Así, a medida que el defensor retrocede, no deja al invasor nada útil. No ciudades, sólo ruinas. No ciudadanos, sólo refugiados sin lugar para vivir. No campos, sólo quemados. Pozos de agua sucios o tapados, campos de petróleo en llamas, etc.

El invasor no se beneficia de los recursos del país invadido y está obligado a alimentar a sus soldados a partir de sus propios recursos, que necesitan venir de cada vez más de lejos.

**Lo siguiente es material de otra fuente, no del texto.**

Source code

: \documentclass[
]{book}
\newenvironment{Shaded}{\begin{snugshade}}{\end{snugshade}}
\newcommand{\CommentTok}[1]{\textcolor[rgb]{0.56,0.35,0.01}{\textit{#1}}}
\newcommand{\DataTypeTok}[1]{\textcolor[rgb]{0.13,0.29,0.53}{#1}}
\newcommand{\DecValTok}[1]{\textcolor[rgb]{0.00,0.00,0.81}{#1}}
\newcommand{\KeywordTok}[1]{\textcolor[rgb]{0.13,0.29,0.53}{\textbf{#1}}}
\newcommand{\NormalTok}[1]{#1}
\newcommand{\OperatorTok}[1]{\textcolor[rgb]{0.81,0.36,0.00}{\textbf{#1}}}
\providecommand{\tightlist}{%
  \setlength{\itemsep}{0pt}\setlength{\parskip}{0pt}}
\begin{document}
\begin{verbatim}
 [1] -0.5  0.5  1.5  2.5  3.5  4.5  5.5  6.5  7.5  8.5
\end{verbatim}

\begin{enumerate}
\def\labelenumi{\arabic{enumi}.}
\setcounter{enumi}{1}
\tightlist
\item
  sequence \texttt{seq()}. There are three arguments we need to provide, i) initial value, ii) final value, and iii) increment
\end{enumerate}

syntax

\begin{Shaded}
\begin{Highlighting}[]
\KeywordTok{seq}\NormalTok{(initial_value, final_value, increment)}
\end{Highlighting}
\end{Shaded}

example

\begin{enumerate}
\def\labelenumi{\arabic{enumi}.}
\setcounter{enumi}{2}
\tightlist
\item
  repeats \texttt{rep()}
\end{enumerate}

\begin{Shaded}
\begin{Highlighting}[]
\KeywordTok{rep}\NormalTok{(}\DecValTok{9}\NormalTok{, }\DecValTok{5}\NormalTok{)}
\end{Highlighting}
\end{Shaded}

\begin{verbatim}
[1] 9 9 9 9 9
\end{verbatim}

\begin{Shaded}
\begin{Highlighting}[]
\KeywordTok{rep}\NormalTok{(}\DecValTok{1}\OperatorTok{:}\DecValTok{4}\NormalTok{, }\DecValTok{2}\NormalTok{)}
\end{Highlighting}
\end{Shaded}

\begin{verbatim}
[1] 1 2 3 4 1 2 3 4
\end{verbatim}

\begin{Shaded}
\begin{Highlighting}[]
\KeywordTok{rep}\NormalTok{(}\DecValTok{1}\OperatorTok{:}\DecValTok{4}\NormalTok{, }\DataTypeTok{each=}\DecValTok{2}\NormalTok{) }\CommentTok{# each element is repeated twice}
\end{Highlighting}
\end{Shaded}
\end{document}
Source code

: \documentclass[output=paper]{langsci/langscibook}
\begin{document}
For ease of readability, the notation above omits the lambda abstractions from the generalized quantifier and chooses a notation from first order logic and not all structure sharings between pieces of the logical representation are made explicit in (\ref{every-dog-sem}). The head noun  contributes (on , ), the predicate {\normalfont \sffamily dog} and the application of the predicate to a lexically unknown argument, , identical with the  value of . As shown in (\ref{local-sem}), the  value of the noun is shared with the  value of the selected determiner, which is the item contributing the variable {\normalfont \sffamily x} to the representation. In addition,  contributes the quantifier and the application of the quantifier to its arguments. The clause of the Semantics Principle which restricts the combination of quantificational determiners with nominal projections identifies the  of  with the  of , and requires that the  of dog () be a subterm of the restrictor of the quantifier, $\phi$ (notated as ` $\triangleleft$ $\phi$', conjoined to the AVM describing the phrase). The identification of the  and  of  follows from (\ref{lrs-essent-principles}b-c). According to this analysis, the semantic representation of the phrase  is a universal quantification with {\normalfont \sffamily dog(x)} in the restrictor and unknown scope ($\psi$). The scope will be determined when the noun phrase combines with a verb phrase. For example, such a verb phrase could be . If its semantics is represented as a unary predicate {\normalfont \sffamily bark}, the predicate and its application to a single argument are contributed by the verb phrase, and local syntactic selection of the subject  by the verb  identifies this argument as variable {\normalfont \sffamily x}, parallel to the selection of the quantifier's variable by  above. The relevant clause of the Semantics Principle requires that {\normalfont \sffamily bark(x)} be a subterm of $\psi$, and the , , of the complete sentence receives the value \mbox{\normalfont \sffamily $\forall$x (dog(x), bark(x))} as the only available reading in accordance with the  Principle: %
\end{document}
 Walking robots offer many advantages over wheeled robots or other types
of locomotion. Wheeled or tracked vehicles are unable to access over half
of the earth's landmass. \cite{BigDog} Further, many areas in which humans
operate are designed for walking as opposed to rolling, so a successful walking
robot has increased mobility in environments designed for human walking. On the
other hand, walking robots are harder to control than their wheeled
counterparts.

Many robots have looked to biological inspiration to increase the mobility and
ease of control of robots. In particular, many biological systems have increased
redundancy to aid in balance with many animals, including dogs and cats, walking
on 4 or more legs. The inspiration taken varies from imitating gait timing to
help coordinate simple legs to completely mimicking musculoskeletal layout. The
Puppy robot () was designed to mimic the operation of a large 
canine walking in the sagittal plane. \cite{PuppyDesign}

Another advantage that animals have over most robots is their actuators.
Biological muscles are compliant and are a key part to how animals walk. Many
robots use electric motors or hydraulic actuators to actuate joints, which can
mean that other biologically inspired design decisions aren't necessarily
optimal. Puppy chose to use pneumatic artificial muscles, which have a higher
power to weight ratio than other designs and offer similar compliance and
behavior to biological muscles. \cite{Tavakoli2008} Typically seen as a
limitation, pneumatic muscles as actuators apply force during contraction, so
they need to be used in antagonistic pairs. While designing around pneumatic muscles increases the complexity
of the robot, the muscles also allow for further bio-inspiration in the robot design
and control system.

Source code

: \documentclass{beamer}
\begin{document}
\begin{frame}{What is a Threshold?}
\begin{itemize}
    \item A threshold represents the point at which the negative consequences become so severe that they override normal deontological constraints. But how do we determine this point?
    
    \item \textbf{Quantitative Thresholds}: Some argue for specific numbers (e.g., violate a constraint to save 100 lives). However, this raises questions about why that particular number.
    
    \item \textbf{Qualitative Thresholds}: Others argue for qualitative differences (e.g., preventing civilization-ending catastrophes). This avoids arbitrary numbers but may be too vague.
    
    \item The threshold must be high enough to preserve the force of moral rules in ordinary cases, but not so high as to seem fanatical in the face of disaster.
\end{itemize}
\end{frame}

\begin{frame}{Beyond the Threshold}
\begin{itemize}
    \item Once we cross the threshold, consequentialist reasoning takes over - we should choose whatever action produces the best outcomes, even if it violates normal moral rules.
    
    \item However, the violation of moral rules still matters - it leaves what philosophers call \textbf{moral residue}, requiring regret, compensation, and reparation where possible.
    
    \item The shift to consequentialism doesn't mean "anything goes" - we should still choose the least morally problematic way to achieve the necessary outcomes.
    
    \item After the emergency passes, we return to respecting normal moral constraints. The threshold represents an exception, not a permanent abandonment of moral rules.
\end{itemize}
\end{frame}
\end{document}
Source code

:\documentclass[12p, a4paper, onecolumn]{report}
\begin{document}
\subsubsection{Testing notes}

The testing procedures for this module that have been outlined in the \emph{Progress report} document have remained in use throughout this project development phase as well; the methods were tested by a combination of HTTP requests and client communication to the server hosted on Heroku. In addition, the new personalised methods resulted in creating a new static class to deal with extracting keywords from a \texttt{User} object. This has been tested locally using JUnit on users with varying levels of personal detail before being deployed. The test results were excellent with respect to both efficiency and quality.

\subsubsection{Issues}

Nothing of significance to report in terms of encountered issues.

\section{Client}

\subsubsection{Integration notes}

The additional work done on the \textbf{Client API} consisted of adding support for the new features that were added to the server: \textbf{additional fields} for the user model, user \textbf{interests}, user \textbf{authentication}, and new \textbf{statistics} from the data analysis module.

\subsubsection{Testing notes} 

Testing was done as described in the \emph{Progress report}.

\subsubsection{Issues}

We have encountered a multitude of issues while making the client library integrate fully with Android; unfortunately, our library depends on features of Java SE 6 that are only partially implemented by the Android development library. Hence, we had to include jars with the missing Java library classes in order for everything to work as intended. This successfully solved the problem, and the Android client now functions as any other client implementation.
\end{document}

La esencia de esta estrategia es el deseo de vencer a cualquier costo, aunque perjudicando al propio pueblo. En regla, perjudicando hasta más de lo que el invasor lo haría. Sólo que funciona muy bien. Es por eso que viene siendo utilizada con mucho éxito por toda historia, desde la antigüedad, las invasiones de Rusia por Napoleón y Hitler hasta las guerras actualmente en curso.

Ah, la práctica de la «Tierra Arrasada» también está siendo practicada por aquí, en la política en curso de nuestra recaudación tributaria. Me explico.

Hay un concepto en el derecho llamado «sucesión», que es la transferencia de una deuda a un tercero. Básicamente, cuando la ley tributaria transfiere una deuda de un contribuyente a otro, o graba esa deuda en los bienes del deudor, ella está impactando innumerables relaciones de negociación – destruyendo generación de riqueza – a cambio de una mejor oportunidad del ente público recibir el crédito que considera debido.

Con ello, el gobierno practica verdadero terrorismo contra los contribuyentes, forzándolos a priorizar la aprobación de la gestión de los tributos antes de cualquier otro pago y haciendo que se fiscalizan unos a otros, aumentando el costo de las transacciones.

Lo que era para ser una decisión negociadora pasa a involucrar a un abogado, un contador, un lobbies y un futurólogo. Mi punto es que, en esencia, las autoridades fiscales practican la política de los proverbiales marido-kills-celosos-que la esposa: «Si es mi no será nadie.»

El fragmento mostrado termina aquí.